## DATASET RECORDS
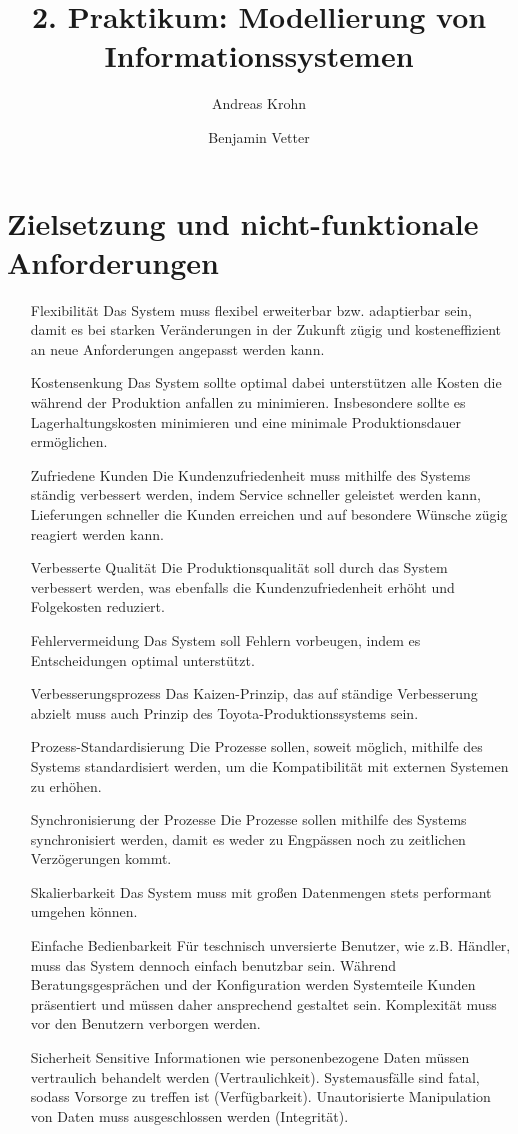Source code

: \documentclass[a4paper,10pt,left=4.5cm,right=3cm,top=1cm,bottom=2cm]{article}
\title{2. Praktikum: Modellierung von Informationssystemen}
\author{Andreas Krohn \and Benjamin Vetter}
\begin{document}
\maketitle

\tableofcontents

\section{Zielsetzung und nicht-funktionale Anforderungen}

\begin{itemize}
  \item[Flexibilität] Das System muss flexibel erweiterbar bzw. adaptierbar sein, damit es bei starken Veränderungen in der Zukunft zügig und kosteneffizient an neue Anforderungen angepasst werden kann.
  \item[Kostensenkung] Das System sollte optimal dabei unterstützen alle Kosten die während der Produktion anfallen zu minimieren.
Insbesondere sollte es Lagerhaltungskosten minimieren und eine minimale Produktionsdauer ermöglichen.
  \item[Zufriedene Kunden] Die Kundenzufriedenheit muss mithilfe des Systems ständig verbessert werden, indem Service schneller geleistet werden kann, Lieferungen schneller die Kunden erreichen und auf besondere Wünsche zügig reagiert werden kann.
  \item[Verbesserte Qualität] Die Produktionsqualität soll durch das System verbessert werden, was ebenfalls die Kundenzufriedenheit erhöht und Folgekosten reduziert.
  \item[Fehlervermeidung] Das System soll Fehlern vorbeugen, indem es Entscheidungen optimal unterstützt.
  \item[Verbesserungsprozess] Das Kaizen-Prinzip, das auf ständige Verbesserung abzielt muss auch Prinzip des Toyota-Produktionssystems sein.
  \item[Prozess-Standardisierung] Die Prozesse sollen, soweit möglich, mithilfe des Systems standardisiert werden, um die Kompatibilität mit externen Systemen zu erhöhen.
  \item[Synchronisierung der Prozesse] Die Prozesse sollen mithilfe des Systems synchronisiert werden, damit es weder zu Engpässen noch zu zeitlichen Verzögerungen kommt.
  \item[Skalierbarkeit] Das System muss mit großen Datenmengen stets performant umgehen können.
  \item[Einfache Bedienbarkeit] Für teschnisch unversierte Benutzer, wie z.B. Händler, muss das System dennoch einfach benutzbar sein. 
Während Beratungsgesprächen und der Konfiguration werden Systemteile Kunden präsentiert und müssen daher ansprechend gestaltet sein.
Komplexität muss vor den Benutzern verborgen werden.
  \item[Sicherheit] Sensitive Informationen wie personenbezogene Daten müssen vertraulich behandelt werden (Vertraulichkeit). 
Systemausfälle sind fatal, sodass Vorsorge zu treffen ist (Verfügbarkeit). 
Unautorisierte Manipulation von Daten muss ausgeschlossen werden (Integrität).
\end{itemize}
\end{document}
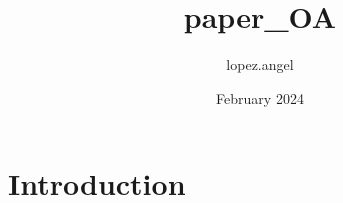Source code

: \documentclass{article}
\title{paper_OA}
\author{lopez.angel }
\date{February 2024}
\begin{document}
\maketitle

\section{Introduction}
\end{document}
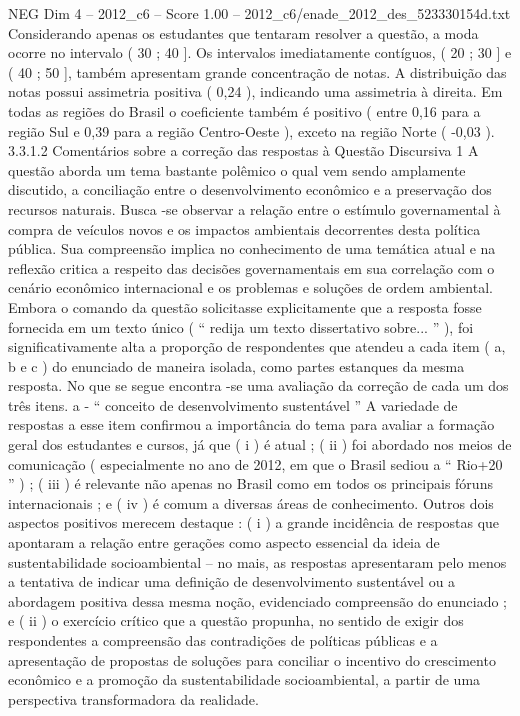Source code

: \begin{textsample}{NEG Dim 4 – 2012\_c6 – Score 1.00 – 2012\_c6/enade\_2012\_des\_523330154d.txt}
Considerando apenas os estudantes que tentaram resolver a questão, a moda ocorre no intervalo ( 30 ; 40 ].
Os intervalos imediatamente contíguos, ( 20 ; 30 ] e ( 40 ; 50 ], também apresentam grande concentração de notas.
A distribuição das notas possui assimetria positiva ( 0,24 ), indicando uma assimetria à direita.
Em todas as regiões do Brasil o coeficiente também é positivo ( entre 0,16 para a região Sul e 0,39 para a região Centro-Oeste ), exceto na região Norte ( -0,03 ). 3.3.1.2 Comentários sobre a correção das respostas à Questão Discursiva 1 A questão aborda um tema bastante polêmico o qual vem sendo amplamente discutido, a conciliação entre o desenvolvimento econômico e a preservação dos recursos naturais.
Busca -se observar a relação entre o estímulo governamental à compra de veículos novos e os impactos ambientais decorrentes desta política pública.
Sua compreensão implica no conhecimento de uma temática atual e na reflexão critica a respeito das decisões governamentais em sua correlação com o cenário econômico internacional e os problemas e soluções de ordem ambiental.
Embora o comando da questão solicitasse explicitamente que a resposta fosse fornecida em um texto único ( “ redija um texto dissertativo sobre... ” ), foi significativamente alta a proporção de respondentes que atendeu a cada item ( a, b e c ) do enunciado de maneira isolada, como partes estanques da mesma resposta.
No que se segue encontra -se uma avaliação da correção de cada um dos três itens. a - “ conceito de desenvolvimento sustentável ” A variedade de respostas a esse item confirmou a importância do tema para avaliar a formação geral dos estudantes e cursos, já que ( i ) é atual ; ( ii ) foi abordado nos meios de comunicação ( especialmente no ano de 2012, em que o Brasil sediou a “ Rio+20 ” ) ; ( iii ) é relevante não apenas no Brasil como em todos os principais fóruns internacionais ; e ( iv ) é comum a diversas áreas de conhecimento.
Outros dois aspectos positivos merecem destaque : ( i ) a grande incidência de respostas que apontaram a relação entre gerações como aspecto essencial da ideia de sustentabilidade socioambiental – no mais, as respostas apresentaram pelo menos a tentativa de indicar uma definição de desenvolvimento sustentável ou a abordagem positiva dessa mesma noção, evidenciado compreensão do enunciado ; e ( ii ) o exercício crítico que a questão propunha, no sentido de exigir dos respondentes a compreensão das contradições de políticas públicas e a apresentação de propostas de soluções para conciliar o incentivo do crescimento econômico e a promoção da sustentabilidade socioambiental, a partir de uma perspectiva transformadora da realidade.

\end{textsample}
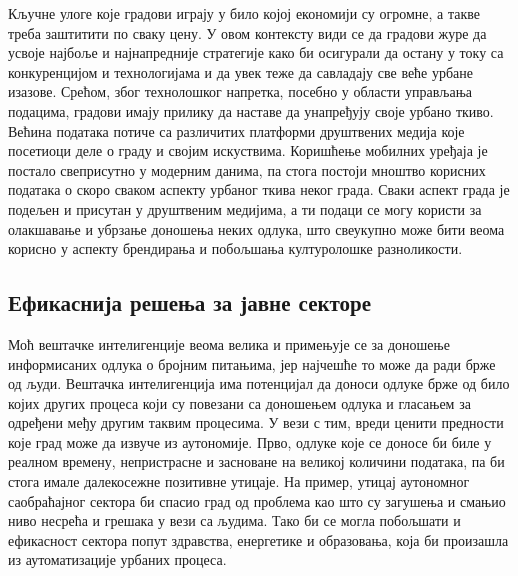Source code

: \documentclass{article}
\begin{document}
Кључне улоге које градови играју у било којој економији су огромне, а такве треба заштитити по сваку цену. У овом контексту види се да градови журе да усвоје најбоље и најнапредније стратегије како би осигурали да остану у току са конкуренцијом и технологијама и да увек теже да савладају све веће урбане изазове. Срећом, због технолошког напретка, посебно у области управљања подацима, градови имају прилику да наставе да унапређују своје урбано ткиво. Већина података потиче са различитих платформи друштвених медија које посетиоци деле о граду и својим искуствима. Коришћење мобилних уређаја је постало свеприсутно у модерним данима, па стога постоји мноштво корисних података о скоро сваком аспекту урбаног ткива неког града. Сваки аспект града је подељен и присутан у друштвеним медијима, а ти подаци се могу користи за олакшавање и убрзање доношења неких одлука, што свеукупно може бити веома корисно у аспекту брендирања и побољшања културолошке разноликости.

\subsection{Ефикаснија решења за јавне секторе}
Моћ вештачке интелигенције веома велика и примењује се за доношење информисаних одлука о бројним питањима, јер најчешће то може да ради брже од људи. Вештачка интелигенција има потенцијал да доноси одлуке брже од било којих других процеса који су повезани са доношењем одлука и гласањем за одређени међу другим таквим процесима. У вези с тим, вреди ценити предности које град може да извуче из аутономије. Прво, одлуке које се доносе би биле у реалном времену, непристрасне и засноване на великој количини података, па би стога имале далекосежне позитивне утицаје. На пример, утицај аутономног саобраћајног сектора би спасио град од проблема као што су загушења и смањио ниво несрећа и грешака у вези са људима. Тако би се могла побољшати и ефикасност сектора попут здравства, енергетике и образовања, која би произашла из аутоматизације урбаних процеса.
\end{document}
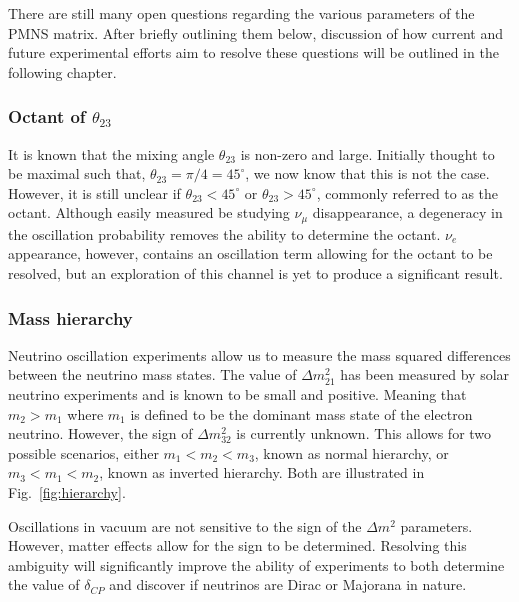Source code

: There are still many open questions regarding the various parameters of the PMNS matrix. After
briefly outlining them below, discussion of how current and future experimental efforts aim to
resolve these questions will be outlined in the following chapter.

\subsubsection*{Octant of $\theta_{23}$} %

It is known that the mixing angle $\theta_{23}$ is non-zero and large. Initially thought to be
maximal such that, $\theta_{23}=\pi/4=45^{\circ}$, we now know that this is not the case. However,
it is still unclear if $\theta_{23}<45^{\circ}$ or $\theta_{23}>45^{\circ}$, commonly referred to
as the octant. Although easily measured be studying $\nu_{\mu}$ disappearance, a degeneracy in the
oscillation probability removes the ability to determine the octant. $\nu_{e}$ appearance,
however, contains an oscillation term allowing for the octant to be resolved, but an exploration
of this channel is yet to produce a significant result.

\subsubsection*{Mass hierarchy} %

Neutrino oscillation experiments allow us to measure the mass squared differences between the
neutrino mass states. The value of $\Delta m_{21}^2$ has been measured by solar neutrino
experiments and is known to be small and positive. Meaning that $m_{2}>m_{1}$ where $m_{1}$ is
defined to be the dominant mass state of the electron neutrino. However, the sign of $\Delta
    m_{32}^2$ is currently unknown. This allows for two possible scenarios, either $m_1<m_2<m_3$,
known as normal hierarchy, or $m_3<m_1<m_2$, known as inverted hierarchy. Both are illustrated in
Fig.~\ref{fig:hierarchy}.

Oscillations in vacuum are not sensitive to the sign of the $\Delta m^{2}$ parameters. However,
matter effects allow for the sign to be determined. Resolving this ambiguity will significantly
improve the ability of experiments to both determine the value of $\delta_{CP}$ and discover if
neutrinos are Dirac or Majorana in nature.

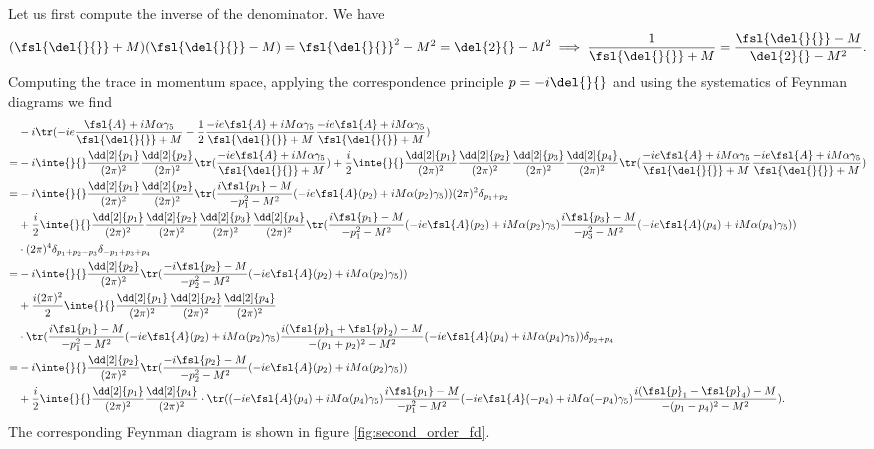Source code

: Let us first compute the inverse of the denominator. We have
\begin{align*}
	(\fsl{\del{}{}} + M)(\fsl{\del{}{}} - M) = \fsl{\del{}{}}^{2} - M^{2} = \del{2}{} - M^{2} \implies \frac{1}{\fsl{\del{}{}} + M} = \frac{\fsl{\del{}{}} - M}{\del{2}{} - M^{2}}.
\end{align*}
Computing the trace in momentum space, applying the correspondence principle $p = -i\del{}{}$ and using the systematics of Feynman diagrams we find
\begin{align*}
	 &-i\tr(-ie\frac{\fsl{A} + iM\alpha\gamma_{5}}{\fsl{\del{}{}} + M} - \frac{1}{2}\frac{-ie\fsl{A} + iM\alpha\gamma_{5}}{\fsl{\del{}{}} + M}\frac{-ie\fsl{A} + iM\alpha\gamma_{5}}{\fsl{\del{}{}} + M}) \\
	=& -i\inte{}{}\frac{\dd[2]{p_{1}}}{(2\pi)^{2}}\frac{\dd[2]{p_{2}}}{(2\pi)^{2}}\tr(\frac{-ie\fsl{A} + iM\alpha\gamma_{5}}{\fsl{\del{}{}} + M}) + \frac{i}{2}\inte{}{}\frac{\dd[2]{p_{1}}}{(2\pi)^{2}}\frac{\dd[2]{p_{2}}}{(2\pi)^{2}}\frac{\dd[2]{p_{3}}}{(2\pi)^{2}}\frac{\dd[2]{p_{4}}}{(2\pi)^{2}}\tr(\frac{-ie\fsl{A} + iM\alpha\gamma_{5}}{\fsl{\del{}{}} + M}\frac{-ie\fsl{A} + iM\alpha\gamma_{5}}{\fsl{\del{}{}} + M}) \\
	=& -i\inte{}{}\frac{\dd[2]{p_{1}}}{(2\pi)^{2}}\frac{\dd[2]{p_{2}}}{(2\pi)^{2}}\tr(\frac{i\fsl{p_{1}} - M}{-p_{1}^{2} - M^{2}}(-ie\fsl{A}(p_{2}) + iM\alpha(p_{2})\gamma_{5}))(2\pi)^{2}\delta_{p_{1} + p_{2}} \\
	 &+ \frac{i}{2}\inte{}{}\frac{\dd[2]{p_{1}}}{(2\pi)^{2}}\frac{\dd[2]{p_{2}}}{(2\pi)^{2}}\frac{\dd[2]{p_{3}}}{(2\pi)^{2}}\frac{\dd[2]{p_{4}}}{(2\pi)^{2}}\tr(\frac{i\fsl{p_{1}} - M}{-p_{1}^{2} - M^{2}}(-ie\fsl{A}(p_{2}) + iM\alpha(p_{2})\gamma_{5})\frac{i\fsl{p_{3}} - M}{-p_{3}^{2} - M^{2}}(-ie\fsl{A}(p_{4}) + iM\alpha(p_{4})\gamma_{5})) \\
	 &\cdot(2\pi)^{4}\delta_{p_{1} + p_{2} - p_{3}}\delta_{-p_{1} + p_{3} + p_{4}} \\
	=& -i\inte{}{}\frac{\dd[2]{p_{2}}}{(2\pi)^{2}}\tr(\frac{-i\fsl{p_{2}} - M}{-p_{2}^{2} - M^{2}}(-ie\fsl{A}(p_{2}) + iM\alpha(p_{2})\gamma_{5})) \\
	 &+ \frac{i(2\pi)^{2}}{2}\inte{}{}\frac{\dd[2]{p_{1}}}{(2\pi)^{2}}\frac{\dd[2]{p_{2}}}{(2\pi)^{2}}\frac{\dd[2]{p_{4}}}{(2\pi)^{2}} \\
	 &\cdot\tr(\frac{i\fsl{p_{1}} - M}{-p_{1}^{2} - M^{2}}(-ie\fsl{A}(p_{2}) + iM\alpha(p_{2})\gamma_{5})\frac{i(\fsl{p}_{1} + \fsl{p}_{2}) - M}{-(p_{1} + p_{2})^{2} - M^{2}}(-ie\fsl{A}(p_{4}) + iM\alpha(p_{4})\gamma_{5}))\delta_{p_{2} + p_{4}} \\
	=&  -i\inte{}{}\frac{\dd[2]{p_{2}}}{(2\pi)^{2}}\tr(\frac{-i\fsl{p_{2}} - M}{-p_{2}^{2} - M^{2}}(-ie\fsl{A}(p_{2}) + iM\alpha(p_{2})\gamma_{5})) \\
	&+ \frac{i}{2}\inte{}{}\frac{\dd[2]{p_{1}}}{(2\pi)^{2}}\frac{\dd[2]{p_{4}}}{(2\pi)^{2}}\cdot\tr((-ie\fsl{A}(p_{4}) + iM\alpha(p_{4})\gamma_{5})\frac{i\fsl{p_{1}} - M}{-p_{1}^{2} - M^{2}}(-ie\fsl{A}(-p_{4}) + iM\alpha(-p_{4})\gamma_{5})\frac{i(\fsl{p}_{1} - \fsl{p}_{4}) - M}{-(p_{1} - p_{4})^{2} - M^{2}}).
\end{align*}
The corresponding Feynman diagram is shown in figure \ref{fig:second_order_fd}.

## TASK BRIEF
Check each line above for the word "ability", and give only the number of lines that contain it.

## FINISHED TASK
2